(Collected data)
___
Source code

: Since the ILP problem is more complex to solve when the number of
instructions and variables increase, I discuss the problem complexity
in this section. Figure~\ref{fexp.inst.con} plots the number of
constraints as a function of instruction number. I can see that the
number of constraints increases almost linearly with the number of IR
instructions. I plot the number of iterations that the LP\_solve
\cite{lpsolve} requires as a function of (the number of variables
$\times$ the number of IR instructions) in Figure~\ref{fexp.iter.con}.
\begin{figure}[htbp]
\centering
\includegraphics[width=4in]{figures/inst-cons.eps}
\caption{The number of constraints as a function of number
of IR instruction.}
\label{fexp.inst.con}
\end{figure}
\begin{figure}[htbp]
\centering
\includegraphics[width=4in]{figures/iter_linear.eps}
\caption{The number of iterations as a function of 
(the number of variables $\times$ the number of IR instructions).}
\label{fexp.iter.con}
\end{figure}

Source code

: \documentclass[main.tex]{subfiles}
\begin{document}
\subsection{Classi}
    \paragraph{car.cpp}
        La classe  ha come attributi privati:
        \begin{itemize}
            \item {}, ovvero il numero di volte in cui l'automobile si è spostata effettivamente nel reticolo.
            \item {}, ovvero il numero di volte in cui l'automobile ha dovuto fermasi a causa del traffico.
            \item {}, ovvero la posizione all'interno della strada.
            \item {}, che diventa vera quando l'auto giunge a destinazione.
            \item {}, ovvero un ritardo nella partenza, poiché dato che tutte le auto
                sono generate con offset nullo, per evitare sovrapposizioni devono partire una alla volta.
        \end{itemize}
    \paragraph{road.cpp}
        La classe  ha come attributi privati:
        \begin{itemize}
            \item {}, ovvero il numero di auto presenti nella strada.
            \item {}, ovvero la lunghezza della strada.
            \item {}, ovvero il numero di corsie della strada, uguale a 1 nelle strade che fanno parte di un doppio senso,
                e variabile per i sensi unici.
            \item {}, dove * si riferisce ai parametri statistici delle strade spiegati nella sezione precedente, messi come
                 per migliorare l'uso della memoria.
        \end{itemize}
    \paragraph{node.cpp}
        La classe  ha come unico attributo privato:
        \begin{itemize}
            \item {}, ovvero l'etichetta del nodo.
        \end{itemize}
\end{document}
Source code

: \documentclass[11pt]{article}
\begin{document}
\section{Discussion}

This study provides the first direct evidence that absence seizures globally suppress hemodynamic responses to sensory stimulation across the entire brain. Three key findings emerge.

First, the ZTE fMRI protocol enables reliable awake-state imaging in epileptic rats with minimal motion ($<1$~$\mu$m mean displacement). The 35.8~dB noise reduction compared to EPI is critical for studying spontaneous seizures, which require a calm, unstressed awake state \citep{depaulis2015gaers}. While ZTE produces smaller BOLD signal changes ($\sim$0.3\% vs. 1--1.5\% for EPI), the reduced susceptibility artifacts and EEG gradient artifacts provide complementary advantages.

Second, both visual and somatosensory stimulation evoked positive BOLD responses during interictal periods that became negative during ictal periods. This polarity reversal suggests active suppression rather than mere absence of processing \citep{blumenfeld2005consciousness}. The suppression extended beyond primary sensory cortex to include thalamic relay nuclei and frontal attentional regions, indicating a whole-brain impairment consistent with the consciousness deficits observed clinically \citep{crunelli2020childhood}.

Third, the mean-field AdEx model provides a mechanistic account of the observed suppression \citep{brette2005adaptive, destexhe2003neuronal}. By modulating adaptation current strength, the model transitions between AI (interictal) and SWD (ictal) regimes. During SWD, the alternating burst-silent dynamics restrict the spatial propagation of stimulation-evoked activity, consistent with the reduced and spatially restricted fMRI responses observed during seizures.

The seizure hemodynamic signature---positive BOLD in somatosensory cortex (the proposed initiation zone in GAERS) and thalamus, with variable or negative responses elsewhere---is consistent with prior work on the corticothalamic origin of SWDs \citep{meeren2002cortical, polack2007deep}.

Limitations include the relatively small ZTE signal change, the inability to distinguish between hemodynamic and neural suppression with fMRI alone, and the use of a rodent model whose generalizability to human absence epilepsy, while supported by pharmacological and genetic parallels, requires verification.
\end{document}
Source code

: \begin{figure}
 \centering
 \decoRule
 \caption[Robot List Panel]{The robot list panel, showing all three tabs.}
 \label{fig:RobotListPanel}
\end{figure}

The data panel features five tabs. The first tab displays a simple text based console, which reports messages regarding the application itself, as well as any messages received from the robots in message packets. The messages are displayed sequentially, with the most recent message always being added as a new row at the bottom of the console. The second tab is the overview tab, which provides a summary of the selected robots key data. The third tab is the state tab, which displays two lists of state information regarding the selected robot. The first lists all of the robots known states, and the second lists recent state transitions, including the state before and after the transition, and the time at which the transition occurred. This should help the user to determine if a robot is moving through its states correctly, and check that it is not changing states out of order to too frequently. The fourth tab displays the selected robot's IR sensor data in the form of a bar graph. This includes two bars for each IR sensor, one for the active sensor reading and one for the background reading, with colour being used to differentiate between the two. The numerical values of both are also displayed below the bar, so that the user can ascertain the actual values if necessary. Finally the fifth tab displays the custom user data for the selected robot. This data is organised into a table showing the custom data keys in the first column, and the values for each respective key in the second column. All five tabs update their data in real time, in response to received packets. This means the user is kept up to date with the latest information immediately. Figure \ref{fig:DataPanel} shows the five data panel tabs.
___
_DIRECTIONS FOR THIS TASK_
Each record shown above must be reproduced exactly.

_SOLUTION TO THIS TASK_
Source code

: Since the ILP problem is more complex to solve when the number of
instructions and variables increase, I discuss the problem complexity
in this section. Figure~\ref{fexp.inst.con} plots the number of
constraints as a function of instruction number. I can see that the
number of constraints increases almost linearly with the number of IR
instructions. I plot the number of iterations that the LP\_solve
\cite{lpsolve} requires as a function of (the number of variables
$\times$ the number of IR instructions) in Figure~\ref{fexp.iter.con}.
\begin{figure}[htbp]
\centering
\includegraphics[width=4in]{figures/inst-cons.eps}
\caption{The number of constraints as a function of number
of IR instruction.}
\label{fexp.inst.con}
\end{figure}
\begin{figure}[htbp]
\centering
\includegraphics[width=4in]{figures/iter_linear.eps}
\caption{The number of iterations as a function of 
(the number of variables $\times$ the number of IR instructions).}
\label{fexp.iter.con}
\end{figure}

Source code

: \documentclass[main.tex]{subfiles}
\begin{document}
\subsection{Classi}
    \paragraph{car.cpp}
        La classe  ha come attributi privati:
        \begin{itemize}
            \item {}, ovvero il numero di volte in cui l'automobile si è spostata effettivamente nel reticolo.
            \item {}, ovvero il numero di volte in cui l'automobile ha dovuto fermasi a causa del traffico.
            \item {}, ovvero la posizione all'interno della strada.
            \item {}, che diventa vera quando l'auto giunge a destinazione.
            \item {}, ovvero un ritardo nella partenza, poiché dato che tutte le auto
                sono generate con offset nullo, per evitare sovrapposizioni devono partire una alla volta.
        \end{itemize}
    \paragraph{road.cpp}
        La classe  ha come attributi privati:
        \begin{itemize}
            \item {}, ovvero il numero di auto presenti nella strada.
            \item {}, ovvero la lunghezza della strada.
            \item {}, ovvero il numero di corsie della strada, uguale a 1 nelle strade che fanno parte di un doppio senso,
                e variabile per i sensi unici.
            \item {}, dove * si riferisce ai parametri statistici delle strade spiegati nella sezione precedente, messi come
                 per migliorare l'uso della memoria.
        \end{itemize}
    \paragraph{node.cpp}
        La classe  ha come unico attributo privato:
        \begin{itemize}
            \item {}, ovvero l'etichetta del nodo.
        \end{itemize}
\end{document}
Source code

: \documentclass[11pt]{article}
\begin{document}
\section{Discussion}

This study provides the first direct evidence that absence seizures globally suppress hemodynamic responses to sensory stimulation across the entire brain. Three key findings emerge.

First, the ZTE fMRI protocol enables reliable awake-state imaging in epileptic rats with minimal motion ($<1$~$\mu$m mean displacement). The 35.8~dB noise reduction compared to EPI is critical for studying spontaneous seizures, which require a calm, unstressed awake state \citep{depaulis2015gaers}. While ZTE produces smaller BOLD signal changes ($\sim$0.3\% vs. 1--1.5\% for EPI), the reduced susceptibility artifacts and EEG gradient artifacts provide complementary advantages.

Second, both visual and somatosensory stimulation evoked positive BOLD responses during interictal periods that became negative during ictal periods. This polarity reversal suggests active suppression rather than mere absence of processing \citep{blumenfeld2005consciousness}. The suppression extended beyond primary sensory cortex to include thalamic relay nuclei and frontal attentional regions, indicating a whole-brain impairment consistent with the consciousness deficits observed clinically \citep{crunelli2020childhood}.

Third, the mean-field AdEx model provides a mechanistic account of the observed suppression \citep{brette2005adaptive, destexhe2003neuronal}. By modulating adaptation current strength, the model transitions between AI (interictal) and SWD (ictal) regimes. During SWD, the alternating burst-silent dynamics restrict the spatial propagation of stimulation-evoked activity, consistent with the reduced and spatially restricted fMRI responses observed during seizures.

The seizure hemodynamic signature---positive BOLD in somatosensory cortex (the proposed initiation zone in GAERS) and thalamus, with variable or negative responses elsewhere---is consistent with prior work on the corticothalamic origin of SWDs \citep{meeren2002cortical, polack2007deep}.

Limitations include the relatively small ZTE signal change, the inability to distinguish between hemodynamic and neural suppression with fMRI alone, and the use of a rodent model whose generalizability to human absence epilepsy, while supported by pharmacological and genetic parallels, requires verification.
\end{document}
Source code

: \begin{figure}
 \centering
 \decoRule
 \caption[Robot List Panel]{The robot list panel, showing all three tabs.}
 \label{fig:RobotListPanel}
\end{figure}

The data panel features five tabs. The first tab displays a simple text based console, which reports messages regarding the application itself, as well as any messages received from the robots in message packets. The messages are displayed sequentially, with the most recent message always being added as a new row at the bottom of the console. The second tab is the overview tab, which provides a summary of the selected robots key data. The third tab is the state tab, which displays two lists of state information regarding the selected robot. The first lists all of the robots known states, and the second lists recent state transitions, including the state before and after the transition, and the time at which the transition occurred. This should help the user to determine if a robot is moving through its states correctly, and check that it is not changing states out of order to too frequently. The fourth tab displays the selected robot's IR sensor data in the form of a bar graph. This includes two bars for each IR sensor, one for the active sensor reading and one for the background reading, with colour being used to differentiate between the two. The numerical values of both are also displayed below the bar, so that the user can ascertain the actual values if necessary. Finally the fifth tab displays the custom user data for the selected robot. This data is organised into a table showing the custom data keys in the first column, and the values for each respective key in the second column. All five tabs update their data in real time, in response to received packets. This means the user is kept up to date with the latest information immediately. Figure \ref{fig:DataPanel} shows the five data panel tabs.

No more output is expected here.